是了,地珠的父亲十分宠爱这一个独女。
若是知晓她喜欢的男人是个无法保护她和她手中星石的废物,一定不会轻易将女儿嫁给他。
云清微微挑眉,正打算看热闹时,螭吻忽然被众人推搡着倒地。
她隐约察觉到一丝不对劲,“他的灵力雄厚,对付这几人绰绰有余,为何会任由他们欺负?”
心中满是疑惑,那双湿漉漉的杏眸中也夹杂着一丝不解。
“兄弟们,给我上!”
“既然他死性不改,那咱们就给他点颜色瞧瞧!好让他知道,有些东西就不该是他惦记的!”
外头的争吵声将她的思绪彻底打断,云清亲眼看着螭吻与其他几位族人缠斗扭打在一起,自己的眼皮止不住地狂跳几下。
不知道是不是她的错觉,她总觉得螭吻好几次都往她这边看来,像是一早就知道她待在这边一般。
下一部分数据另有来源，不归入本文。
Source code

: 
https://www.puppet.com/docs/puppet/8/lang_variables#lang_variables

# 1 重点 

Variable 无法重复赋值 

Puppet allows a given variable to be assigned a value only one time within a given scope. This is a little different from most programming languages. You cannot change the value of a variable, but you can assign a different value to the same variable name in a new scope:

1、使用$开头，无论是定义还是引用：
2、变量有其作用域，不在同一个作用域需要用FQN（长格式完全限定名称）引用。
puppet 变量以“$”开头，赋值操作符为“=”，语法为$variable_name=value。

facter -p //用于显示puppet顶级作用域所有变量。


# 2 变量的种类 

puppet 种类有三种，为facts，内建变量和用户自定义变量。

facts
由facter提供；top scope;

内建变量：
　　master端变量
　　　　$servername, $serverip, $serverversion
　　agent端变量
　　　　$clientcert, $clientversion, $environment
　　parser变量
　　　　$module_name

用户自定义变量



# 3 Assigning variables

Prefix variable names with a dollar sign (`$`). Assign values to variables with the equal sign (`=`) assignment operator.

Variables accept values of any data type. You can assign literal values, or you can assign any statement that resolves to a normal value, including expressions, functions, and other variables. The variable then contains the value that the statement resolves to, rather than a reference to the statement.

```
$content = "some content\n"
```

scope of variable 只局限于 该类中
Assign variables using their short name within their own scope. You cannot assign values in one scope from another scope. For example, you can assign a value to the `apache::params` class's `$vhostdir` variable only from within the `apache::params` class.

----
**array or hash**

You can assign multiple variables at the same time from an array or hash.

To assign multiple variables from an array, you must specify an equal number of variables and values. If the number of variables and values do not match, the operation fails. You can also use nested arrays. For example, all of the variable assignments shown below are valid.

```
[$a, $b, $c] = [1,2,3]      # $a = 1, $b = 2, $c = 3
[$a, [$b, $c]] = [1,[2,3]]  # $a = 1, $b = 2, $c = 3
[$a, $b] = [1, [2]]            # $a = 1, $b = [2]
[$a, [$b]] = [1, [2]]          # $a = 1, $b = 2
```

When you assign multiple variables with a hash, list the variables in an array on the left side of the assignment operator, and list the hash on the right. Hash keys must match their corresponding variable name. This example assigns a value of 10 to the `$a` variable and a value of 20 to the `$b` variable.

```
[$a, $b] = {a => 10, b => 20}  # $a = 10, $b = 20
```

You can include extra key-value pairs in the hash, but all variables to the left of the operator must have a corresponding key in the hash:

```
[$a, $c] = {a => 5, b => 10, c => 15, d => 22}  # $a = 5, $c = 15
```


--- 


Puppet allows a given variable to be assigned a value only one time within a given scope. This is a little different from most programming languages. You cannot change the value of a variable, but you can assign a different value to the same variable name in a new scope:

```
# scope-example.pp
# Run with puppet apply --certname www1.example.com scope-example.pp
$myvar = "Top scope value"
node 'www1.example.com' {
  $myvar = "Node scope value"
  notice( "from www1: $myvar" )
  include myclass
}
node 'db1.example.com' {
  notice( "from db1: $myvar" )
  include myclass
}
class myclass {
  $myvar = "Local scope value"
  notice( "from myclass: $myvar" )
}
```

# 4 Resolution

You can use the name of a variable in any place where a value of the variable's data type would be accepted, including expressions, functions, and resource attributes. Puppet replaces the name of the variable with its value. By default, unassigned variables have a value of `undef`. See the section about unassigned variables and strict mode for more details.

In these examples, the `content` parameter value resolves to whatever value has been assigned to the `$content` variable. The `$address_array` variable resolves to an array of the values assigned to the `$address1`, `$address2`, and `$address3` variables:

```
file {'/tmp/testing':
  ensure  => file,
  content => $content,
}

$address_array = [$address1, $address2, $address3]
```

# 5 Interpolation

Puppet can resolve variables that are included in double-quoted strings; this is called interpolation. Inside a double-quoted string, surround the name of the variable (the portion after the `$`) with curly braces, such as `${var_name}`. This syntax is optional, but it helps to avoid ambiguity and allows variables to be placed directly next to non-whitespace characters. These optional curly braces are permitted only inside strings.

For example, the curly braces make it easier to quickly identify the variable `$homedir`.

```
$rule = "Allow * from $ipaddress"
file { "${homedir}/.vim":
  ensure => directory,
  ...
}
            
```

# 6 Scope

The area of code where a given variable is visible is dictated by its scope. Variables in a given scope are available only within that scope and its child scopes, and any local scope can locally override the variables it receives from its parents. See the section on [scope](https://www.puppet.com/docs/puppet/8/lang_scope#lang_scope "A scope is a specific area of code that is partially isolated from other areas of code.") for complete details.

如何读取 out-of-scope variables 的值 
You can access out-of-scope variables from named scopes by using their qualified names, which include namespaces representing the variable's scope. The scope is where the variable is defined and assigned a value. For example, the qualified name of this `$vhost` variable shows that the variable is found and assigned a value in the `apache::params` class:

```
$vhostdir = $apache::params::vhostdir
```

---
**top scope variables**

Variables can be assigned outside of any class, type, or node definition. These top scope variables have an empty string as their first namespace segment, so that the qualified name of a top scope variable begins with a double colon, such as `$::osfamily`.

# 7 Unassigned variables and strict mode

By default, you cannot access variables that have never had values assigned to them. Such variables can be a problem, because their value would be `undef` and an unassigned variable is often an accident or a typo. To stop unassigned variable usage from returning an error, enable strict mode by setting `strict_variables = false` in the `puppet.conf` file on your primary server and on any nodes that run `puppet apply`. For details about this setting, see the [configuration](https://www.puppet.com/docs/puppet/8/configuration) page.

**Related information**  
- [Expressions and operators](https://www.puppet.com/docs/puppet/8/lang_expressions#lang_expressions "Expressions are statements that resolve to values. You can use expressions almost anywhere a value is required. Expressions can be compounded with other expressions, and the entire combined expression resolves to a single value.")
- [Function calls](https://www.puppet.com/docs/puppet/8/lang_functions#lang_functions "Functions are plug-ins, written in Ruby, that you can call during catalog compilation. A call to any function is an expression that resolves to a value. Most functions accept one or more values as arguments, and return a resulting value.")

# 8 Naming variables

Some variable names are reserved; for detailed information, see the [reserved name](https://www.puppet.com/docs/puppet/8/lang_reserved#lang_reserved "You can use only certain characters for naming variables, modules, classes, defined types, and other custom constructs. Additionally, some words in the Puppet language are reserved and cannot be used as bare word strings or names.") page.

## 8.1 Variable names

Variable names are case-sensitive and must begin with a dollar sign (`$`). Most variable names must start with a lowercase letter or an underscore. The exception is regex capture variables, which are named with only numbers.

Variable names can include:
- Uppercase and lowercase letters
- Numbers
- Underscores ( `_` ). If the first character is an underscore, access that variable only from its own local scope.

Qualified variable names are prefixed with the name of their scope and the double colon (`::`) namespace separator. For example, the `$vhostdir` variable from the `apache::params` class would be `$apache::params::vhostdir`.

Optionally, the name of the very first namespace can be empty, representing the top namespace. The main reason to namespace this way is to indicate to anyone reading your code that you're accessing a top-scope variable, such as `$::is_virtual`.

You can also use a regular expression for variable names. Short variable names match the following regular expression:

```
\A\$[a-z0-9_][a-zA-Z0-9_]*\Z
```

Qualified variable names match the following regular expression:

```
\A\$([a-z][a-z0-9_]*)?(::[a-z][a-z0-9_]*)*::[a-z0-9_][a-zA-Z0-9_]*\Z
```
看到曾经将七情怨珠种入自己身体后让她彻底沦为废物的男人被打得鼻青脸肿,她缓缓地勾了勾唇,心底最深处那股憋闷着的郁气消散大半。
“住手!”她冷脸从半人高的灌木丛中走了出去,将螭吻压在地上打的几人瞬间站起身,看清楚她的脸后手足无措地停了下来。
“地,地珠?你怎么在这里?”
“我,我们——是这小子不识好歹先来招惹我们的!”
“是啊地珠,这人太过卑劣,他接近你只是为了星石,不像我们是真的喜欢你!”
“你不要喜欢他了好不好?”
云清缓缓走到众人跟前,视线扫过躺在地上冷眼看她的男人,蹲下身将人搀扶起来,冷漠甚至有些暗爽的脸上瞬间浮现出一抹暴怒。
“谁准你们欺负我的男人?”
她冷冷地扫了在场几人一眼:“回去自行领罚。”
面对几人还欲争辩的不甘样,她搀着男人一步步往回走。
“看我挨打,你很高兴?”
幽幽的声音从耳畔处钻入耳膜中,炽热潮闷的压抑感扑面而来,化作窒息的牢笼将她彻底困在其中。
云清垂眸盯着脚下的路,“是,我是很高兴。”
“看着高高在上的龙神大人挨打,我真的很兴奋。”
“你没有灵力了,对么?”她忽地抬头,澄澈如明镜般的眸子里闪过一抹压根藏不住的兴奋。
螭吻的喉咙发涩,喉结止不住地频繁滚动两下:
“你是想,杀了我?”
他的眸色微暗:别忘了,寄灵的性命还在我手——”
“我是想杀了你,但不是现在。”云清毫不犹豫地打断他的话,语气中隐隐开始有些不耐烦起来。
“至少在出幻境前不会。”
螭吻沉默地盯着她柔美的侧脸,许久不曾有过一丝涟漪的心脏传来强烈而持续的钝痛感。
为何明明用的是一张脸,她对寄灵万般宠爱,对自己却这般厌烦?
“你还在怨我。”
“怨我给你种下了七情怨珠......”他的声音依旧很冷,只是这回尾音里夹杂着一丝几乎微不可查的破碎感。
“我怎么敢怨恨尊贵的龙神大人呢?”她勾了勾唇,澄澈的眼底并无半分笑意。